PolygloToxicityPrompts: A Comprehensive Multilingual Dataset to Address Toxicity in AI

  • Internet’s low-quality data contributes to unsafe and toxic elements in large language models (LLMs).
  • Existing toxicity datasets are mainly English-focused and insufficient for multilingual assessment.
  • AI2 and Carnegie Mellon University (CMU) introduced PolygloToxicityPrompts, featuring 425,000 prompts across 17 languages.
  • Dataset emphasizes short, potentially toxic text snippets for early toxicity detection.
  • Reveals higher toxicity in languages with less high-quality data (e.g., Hindi, Czech) and lower toxicity in languages with robust data (e.g., Russian, Dutch).
  • Larger base models tend to learn more toxicity, while instruction- and preference-tuned models show reduced toxicity.
  • Comparison of PerspectiveAPI and Llama Guard highlights the need for distinct solutions for toxicity and safety.

Main AI News:

The internet’s expanding reservoir of low-quality data has introduced undesirable, unsafe, and toxic elements into large language models (LLMs), heightening the risk of harmful interactions when these models are deployed in chatbots and other applications. Traditional toxicity evaluation datasets, which predominantly focus on English, are inadequate for capturing multilingual toxicity, thereby compromising the overall safety and reliability of these models.
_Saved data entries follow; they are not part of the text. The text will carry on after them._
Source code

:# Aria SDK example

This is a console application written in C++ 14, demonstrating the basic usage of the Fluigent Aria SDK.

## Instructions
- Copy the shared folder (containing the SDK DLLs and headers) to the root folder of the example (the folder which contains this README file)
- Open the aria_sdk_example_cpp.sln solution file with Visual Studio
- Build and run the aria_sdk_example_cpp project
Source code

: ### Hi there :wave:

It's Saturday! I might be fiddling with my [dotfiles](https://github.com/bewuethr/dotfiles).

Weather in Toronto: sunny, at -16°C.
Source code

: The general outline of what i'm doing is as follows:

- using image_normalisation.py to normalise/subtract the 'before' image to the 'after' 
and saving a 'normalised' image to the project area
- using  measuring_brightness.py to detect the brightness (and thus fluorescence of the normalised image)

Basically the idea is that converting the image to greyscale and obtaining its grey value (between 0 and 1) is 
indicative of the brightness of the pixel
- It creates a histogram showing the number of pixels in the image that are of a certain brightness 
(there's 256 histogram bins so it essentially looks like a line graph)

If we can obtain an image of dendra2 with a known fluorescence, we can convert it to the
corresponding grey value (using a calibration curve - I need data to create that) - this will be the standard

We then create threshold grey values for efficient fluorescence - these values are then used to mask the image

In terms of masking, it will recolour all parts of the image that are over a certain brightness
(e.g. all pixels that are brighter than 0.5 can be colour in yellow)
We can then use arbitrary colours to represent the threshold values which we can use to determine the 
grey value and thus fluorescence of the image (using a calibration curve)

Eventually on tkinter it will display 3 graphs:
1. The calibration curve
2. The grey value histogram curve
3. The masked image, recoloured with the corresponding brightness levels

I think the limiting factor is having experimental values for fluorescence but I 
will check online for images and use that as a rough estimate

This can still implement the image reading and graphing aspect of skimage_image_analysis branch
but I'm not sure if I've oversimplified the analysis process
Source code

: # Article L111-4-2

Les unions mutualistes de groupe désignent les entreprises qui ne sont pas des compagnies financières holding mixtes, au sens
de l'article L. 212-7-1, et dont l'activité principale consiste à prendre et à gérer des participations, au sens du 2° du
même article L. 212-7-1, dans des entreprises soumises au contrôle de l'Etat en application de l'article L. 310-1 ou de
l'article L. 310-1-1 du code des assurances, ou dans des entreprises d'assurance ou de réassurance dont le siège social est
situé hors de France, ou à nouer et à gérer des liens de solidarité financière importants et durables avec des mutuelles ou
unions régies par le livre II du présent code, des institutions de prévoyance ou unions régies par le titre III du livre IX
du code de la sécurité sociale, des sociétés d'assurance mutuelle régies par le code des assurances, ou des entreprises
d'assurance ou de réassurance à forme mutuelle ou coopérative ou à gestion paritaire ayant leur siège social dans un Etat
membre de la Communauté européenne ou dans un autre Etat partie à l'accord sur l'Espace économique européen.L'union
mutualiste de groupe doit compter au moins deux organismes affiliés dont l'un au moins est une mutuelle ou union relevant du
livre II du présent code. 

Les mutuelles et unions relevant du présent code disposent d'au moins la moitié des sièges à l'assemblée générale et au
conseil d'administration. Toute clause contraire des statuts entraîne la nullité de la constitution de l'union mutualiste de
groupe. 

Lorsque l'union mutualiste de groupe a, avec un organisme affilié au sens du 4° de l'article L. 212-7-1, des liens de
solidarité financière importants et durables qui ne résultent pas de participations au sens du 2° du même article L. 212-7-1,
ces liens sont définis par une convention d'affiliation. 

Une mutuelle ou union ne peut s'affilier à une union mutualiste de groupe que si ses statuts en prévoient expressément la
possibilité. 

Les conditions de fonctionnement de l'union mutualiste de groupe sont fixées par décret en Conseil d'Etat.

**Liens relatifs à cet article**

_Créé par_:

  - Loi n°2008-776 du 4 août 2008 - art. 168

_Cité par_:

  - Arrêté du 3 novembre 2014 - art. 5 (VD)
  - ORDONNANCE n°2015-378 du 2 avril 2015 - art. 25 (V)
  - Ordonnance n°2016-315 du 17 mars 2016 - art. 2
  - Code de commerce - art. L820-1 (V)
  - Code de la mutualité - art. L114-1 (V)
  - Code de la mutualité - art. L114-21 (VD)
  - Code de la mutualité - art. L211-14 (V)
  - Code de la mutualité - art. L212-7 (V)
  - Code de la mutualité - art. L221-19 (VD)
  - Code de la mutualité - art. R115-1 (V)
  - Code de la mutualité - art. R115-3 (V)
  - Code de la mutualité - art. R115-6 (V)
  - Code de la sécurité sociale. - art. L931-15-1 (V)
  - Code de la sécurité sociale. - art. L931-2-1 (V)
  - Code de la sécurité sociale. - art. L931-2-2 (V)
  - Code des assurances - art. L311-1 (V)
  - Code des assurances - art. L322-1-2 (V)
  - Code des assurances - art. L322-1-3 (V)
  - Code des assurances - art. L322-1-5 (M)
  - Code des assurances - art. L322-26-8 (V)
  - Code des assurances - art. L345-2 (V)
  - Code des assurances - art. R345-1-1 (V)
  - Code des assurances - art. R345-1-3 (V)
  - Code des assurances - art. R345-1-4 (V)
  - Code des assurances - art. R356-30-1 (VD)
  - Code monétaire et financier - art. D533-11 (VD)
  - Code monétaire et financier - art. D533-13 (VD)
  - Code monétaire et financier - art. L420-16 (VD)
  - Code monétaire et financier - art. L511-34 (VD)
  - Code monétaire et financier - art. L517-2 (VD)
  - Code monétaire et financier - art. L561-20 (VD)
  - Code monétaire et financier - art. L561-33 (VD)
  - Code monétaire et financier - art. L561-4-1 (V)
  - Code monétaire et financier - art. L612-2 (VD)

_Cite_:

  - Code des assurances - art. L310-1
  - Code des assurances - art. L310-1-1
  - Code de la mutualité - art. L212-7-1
To address this significant gap, AI2, in collaboration with Carnegie Mellon University (CMU), has developed PolygloToxicityPrompts, an extensive dataset comprising 425,000 naturally occurring prompts in 17 different languages, each exhibiting varying degrees of toxicity.

This novel dataset aims to provide a more accurate assessment of toxicity in LLMs by incorporating prompts extracted from the web, with a particular focus on short, potentially toxic text snippets rather than lengthy comments or entire conversations. By doing so, PolygloToxicityPrompts enables the early detection of harmful content, thus enhancing the ability of models to manage and mitigate toxicity from the outset. This approach extends the work of previous datasets like RealToxicityPrompts, broadening its scope to include a diverse range of languages and improving the evaluation of multilingual models.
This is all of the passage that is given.